##### Records

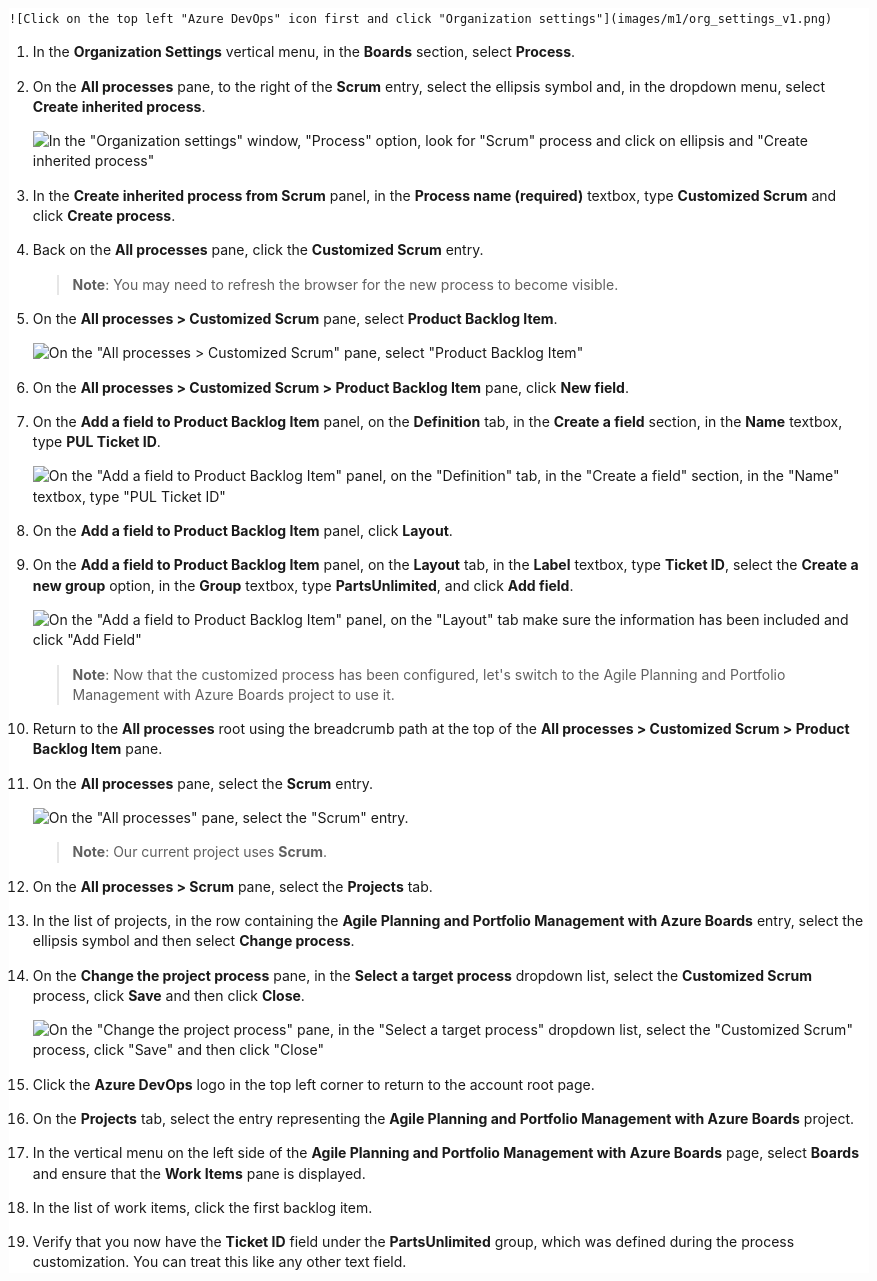     ![Click on the top left "Azure DevOps" icon first and click "Organization settings"](images/m1/org_settings_v1.png)

1. In the **Organization Settings** vertical menu, in the **Boards** section, select **Process**.
1. On the **All processes** pane, to the right of the **Scrum** entry, select the ellipsis symbol and, in the dropdown menu, select **Create inherited process**.

    ![In the "Organization settings" window, "Process" option, look for "Scrum" process and click on ellipsis and "Create inherited process"](images/m1/inherited_v1.png)
    
1. In the **Create inherited process from Scrum** panel, in the **Process name (required)** textbox, type **Customized Scrum** and click **Create process**.
1. Back on the **All processes** pane, click the **Customized Scrum** entry. 

    > **Note**: You may need to refresh the browser for the new process to become visible.

1. On the **All processes > Customized Scrum** pane, select **Product Backlog Item**.

    ![On the "All processes > Customized Scrum" pane, select "Product Backlog Item"](images/m1/pbi_field_name_v1.png)
    
1. On the **All processes > Customized Scrum > Product Backlog Item** pane, click **New field**.
1. On the **Add a field to Product Backlog Item** panel, on the **Definition** tab, in the **Create a field** section, in the **Name** textbox, type **PUL Ticket ID**.

    ![On the "Add a field to Product Backlog Item" panel, on the "Definition" tab, in the "Create a field" section, in the "Name" textbox, type "PUL Ticket ID"](images/m1/pbi_v1.png)
    
1. On the **Add a field to Product Backlog Item** panel, click **Layout**. 
1. On the **Add a field to Product Backlog Item** panel, on the **Layout** tab, in the **Label** textbox, type **Ticket ID**, select the **Create a new group** option, in the **Group** textbox, type **PartsUnlimited**, and click **Add field**.

    ![On the "Add a field to Product Backlog Item" panel, on the "Layout" tab make sure the information has been included and click "Add Field"](images/m1/pbi_field_layout_v1.png)

    > **Note**: Now that the customized process has been configured, let's switch to the Agile Planning and Portfolio Management with Azure Boards project to use it. 

1. Return to the **All processes** root using the breadcrumb path at the top of the **All processes > Customized Scrum > Product Backlog Item** pane.
1. On the **All processes** pane, select the **Scrum** entry.

   ![On the "All processes" pane, select the "Scrum" entry.](images/m1/scrum_v1.png)

    > **Note**: Our current project uses **Scrum**.

1. On the **All processes > Scrum** pane, select the **Projects** tab.
1. In the list of projects, in the row containing the **Agile Planning and Portfolio Management with Azure Boards** entry, select the ellipsis  symbol and then select **Change process**.
1. On the **Change the project process** pane, in the **Select a target process** dropdown list, select the **Customized Scrum** process, click **Save** and then click **Close**.

    ![On the "Change the project process" pane, in the "Select a target process" dropdown list, select the "Customized Scrum" process, click "Save" and then click "Close"](images/m1/custom_scrum_v1.png)

1. Click the **Azure DevOps** logo in the top left corner to return to the account root page.
1. On the **Projects** tab, select the entry representing the **Agile Planning and Portfolio Management with Azure Boards** project.
1. In the vertical menu on the left side of the **Agile Planning and Portfolio Management with Azure Boards** page, select **Boards** and ensure that the **Work Items** pane is displayed.
1. In the list of work items, click the first backlog item.
1. Verify that you now have the **Ticket ID** field under the **PartsUnlimited** group, which was defined during the process customization. You can treat this like any other text field.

##########

▸ What is expected
Each line above with the word "symbol" must be returned.

▸ Task result
1. On the **All processes** pane, to the right of the **Scrum** entry, select the ellipsis symbol and, in the dropdown menu, select **Create inherited process**.
1. In the list of projects, in the row containing the **Agile Planning and Portfolio Management with Azure Boards** entry, select the ellipsis  symbol and then select **Change process**.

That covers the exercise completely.